» WHAT THE EXERCISE ASKS: In the records, find every line with the word "Winfred" and copy it out.

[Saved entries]
════════

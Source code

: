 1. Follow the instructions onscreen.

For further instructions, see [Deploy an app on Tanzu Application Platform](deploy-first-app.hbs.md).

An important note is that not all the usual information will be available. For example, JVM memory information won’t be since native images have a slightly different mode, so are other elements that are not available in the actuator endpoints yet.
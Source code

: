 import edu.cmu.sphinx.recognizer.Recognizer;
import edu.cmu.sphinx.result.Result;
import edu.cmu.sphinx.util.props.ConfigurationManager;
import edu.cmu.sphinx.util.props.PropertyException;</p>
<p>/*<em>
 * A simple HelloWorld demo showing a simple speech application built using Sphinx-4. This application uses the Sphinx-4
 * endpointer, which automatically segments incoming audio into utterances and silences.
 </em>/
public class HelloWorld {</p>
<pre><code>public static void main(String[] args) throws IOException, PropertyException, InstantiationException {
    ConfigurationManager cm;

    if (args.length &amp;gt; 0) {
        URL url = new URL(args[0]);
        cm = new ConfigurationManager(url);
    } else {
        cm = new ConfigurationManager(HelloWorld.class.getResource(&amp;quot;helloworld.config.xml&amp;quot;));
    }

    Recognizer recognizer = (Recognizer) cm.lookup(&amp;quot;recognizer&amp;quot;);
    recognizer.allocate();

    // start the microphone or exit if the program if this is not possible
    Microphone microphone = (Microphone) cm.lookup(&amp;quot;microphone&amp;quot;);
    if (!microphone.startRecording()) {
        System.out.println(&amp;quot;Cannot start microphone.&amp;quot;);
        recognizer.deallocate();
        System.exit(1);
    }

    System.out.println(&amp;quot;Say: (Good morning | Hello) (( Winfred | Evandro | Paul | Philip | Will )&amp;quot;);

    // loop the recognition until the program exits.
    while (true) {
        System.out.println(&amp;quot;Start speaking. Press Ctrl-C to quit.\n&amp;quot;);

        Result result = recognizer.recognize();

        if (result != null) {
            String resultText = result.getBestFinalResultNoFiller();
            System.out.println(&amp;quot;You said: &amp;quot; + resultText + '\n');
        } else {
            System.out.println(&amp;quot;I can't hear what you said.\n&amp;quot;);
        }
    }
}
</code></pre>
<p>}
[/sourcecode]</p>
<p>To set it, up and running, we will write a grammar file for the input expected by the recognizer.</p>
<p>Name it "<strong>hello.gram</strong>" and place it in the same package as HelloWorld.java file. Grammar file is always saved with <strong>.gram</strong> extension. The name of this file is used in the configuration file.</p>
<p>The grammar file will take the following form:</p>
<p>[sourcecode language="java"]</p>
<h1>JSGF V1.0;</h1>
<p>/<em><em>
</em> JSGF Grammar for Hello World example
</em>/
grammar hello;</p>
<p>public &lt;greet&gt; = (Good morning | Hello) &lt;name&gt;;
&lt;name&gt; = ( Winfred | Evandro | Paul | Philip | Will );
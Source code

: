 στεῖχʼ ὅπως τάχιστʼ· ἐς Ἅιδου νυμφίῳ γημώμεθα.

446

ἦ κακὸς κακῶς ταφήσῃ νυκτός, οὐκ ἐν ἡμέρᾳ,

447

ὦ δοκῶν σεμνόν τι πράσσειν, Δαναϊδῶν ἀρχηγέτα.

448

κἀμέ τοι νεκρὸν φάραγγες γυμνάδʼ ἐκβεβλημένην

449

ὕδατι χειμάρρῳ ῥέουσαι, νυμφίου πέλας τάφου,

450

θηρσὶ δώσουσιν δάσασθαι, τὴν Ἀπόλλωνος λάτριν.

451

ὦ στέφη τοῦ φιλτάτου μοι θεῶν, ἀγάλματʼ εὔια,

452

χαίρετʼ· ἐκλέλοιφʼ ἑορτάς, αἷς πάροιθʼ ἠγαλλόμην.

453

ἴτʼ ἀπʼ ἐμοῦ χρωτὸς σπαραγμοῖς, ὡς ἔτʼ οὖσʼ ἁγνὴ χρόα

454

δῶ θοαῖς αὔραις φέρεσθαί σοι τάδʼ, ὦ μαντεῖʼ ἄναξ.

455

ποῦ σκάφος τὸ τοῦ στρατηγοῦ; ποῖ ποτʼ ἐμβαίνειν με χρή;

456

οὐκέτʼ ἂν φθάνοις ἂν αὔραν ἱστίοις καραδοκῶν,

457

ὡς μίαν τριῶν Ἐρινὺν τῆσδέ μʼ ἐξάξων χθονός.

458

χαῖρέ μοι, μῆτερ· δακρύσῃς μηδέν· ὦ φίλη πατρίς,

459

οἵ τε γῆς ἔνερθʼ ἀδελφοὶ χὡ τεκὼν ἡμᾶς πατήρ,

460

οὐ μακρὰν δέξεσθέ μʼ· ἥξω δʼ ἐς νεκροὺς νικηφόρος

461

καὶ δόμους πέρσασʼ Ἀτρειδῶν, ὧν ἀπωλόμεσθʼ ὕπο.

════════

» EXPECTED ANSWER:
    System.out.println(&amp;quot;Say: (Good morning | Hello) (( Winfred | Evandro | Paul | Philip | Will )&amp;quot;);
&lt;name&gt; = ( Winfred | Evandro | Paul | Philip | Will );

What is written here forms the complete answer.